“Imagine the person who dug the foundation. If you did this 200,000 to 300,000 houses in the 36 states of the federation including Abuja, you would have put money in the hands of people in such a manner that if you removed oil subsidy, they would not know because they would have money to pay for the fuel. Now, that was not done. You took the money they had. You added money on top. Weekly, I pay one million Naira for power. For four weeks, four million, and I earn nothing.
“If it is my church and my priest preaches that (I don’t talk), I walk out of the church. They know. That is why in the Catholic Church, we have liberation theologists. Those are the people who have been speaking to President Bola Tinubu, saying he is not doing the right thing. And they say it every day in the church. Listen to the bishop of Nsukka On Sundays. He calls all politicians thieves.”
On his student unionism and activism days with NANS
Concerning the role of students in resisting bad governance and terrible policies, through bodies like the National Association of Nigerian Students joining actions of organized Labour, Mr. Amaechi, “Those in their 60s will recall that in 1983, we (students) were on the streets everyday, even though they were shooting. We were taught in the university that there is no revolution without blood. Any revolution without blood is a rebellion.
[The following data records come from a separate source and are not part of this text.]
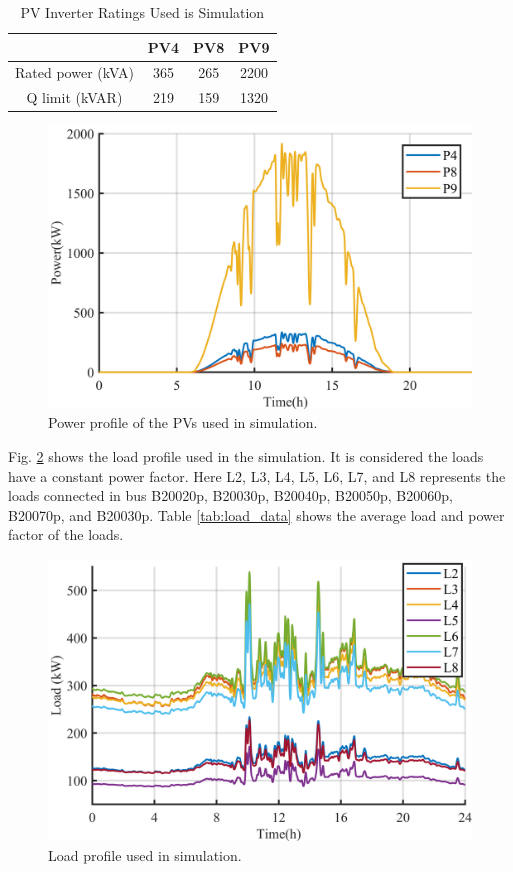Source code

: \begin{table}[!h]
\centering
\caption{PV Inverter Ratings Used is Simulation}
\label{tab:Inv_rate}
\begin{tabular}{c|c|c|c|}
\cline{2-4}
 & PV4 & PV8 & PV9 \\ \hline
\multicolumn{1}{|c|}{Rated power (kVA)} & 365 & 265 & 2200 \\ \hline
\multicolumn{1}{|c|}{Q limit (kVAR)} & 219 & 159 & 1320 \\ \hline
\end{tabular}
\end{table}

\begin{figure}[!htb]
\centering
\includegraphics[width=\linewidth]{figs/PV_profiles.png} 
\caption{Power profile of the PVs used in simulation.}
\label{fig:PV_PROF}
\end{figure}

Fig. \ref{fig:Load_PROF} shows the load profile used in the simulation. It is considered the loads have a constant power factor. Here L2, L3, L4, L5, L6, L7, and L8 represents the loads connected in bus B20020p, B20030p, B20040p, B20050p, B20060p, B20070p, and B20030p. Table \ref{tab:load_data} shows the average load and power factor of the loads.

\begin{figure}[!htb]
\centering
\includegraphics[width=\linewidth]{figs/Load_profiles.png} 
\caption{Load profile used in simulation.}
\label{fig:Load_PROF}
\end{figure}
“I am not telling you to rebel against government before they say I am inciting people. I am telling you about what we did when we were students. And I was between 18, 19 and 20 years old. Let me give an example, the National Association of Nigerian Students, NANS, had ideological leanings. There were capitalists in NANS and the Marxists. I was a member of the Marxist Movement of Nigeria. We had lecturers like Professor Nzimiro, Professor Claude Ake, who would talk to power in the classroom and say it in public. Now, which lecturer is talking? Now you have NANS owning cars, with complimentary cards and police.
“Take the Nigerian Labour Congress, NLC, for instance, is there any NLC now? When we were in university, for Christ’s sake, we (NANS) used to meet with NLC. If the NLC had a problem with the federal government and they wanted to declare a strike, we would hold a meeting. We would meet with the Academic Staff Unions of University, ASUU, we would meet with the Non-Academic Staff Union of Educational and Associated Institutions, NASU, in one room, somewhere in Benin or Lagos or Kaduna or Sokoto. We would all agree and the NLC would declare a strike.
“As soon as the NLC did that, we would send a warning, saying if government didn’t listen, we were coming. And if that day, the NLC gave them had expired, NANS would declare student’s protest. At the time, government knew what we were capable of, so it would respond.”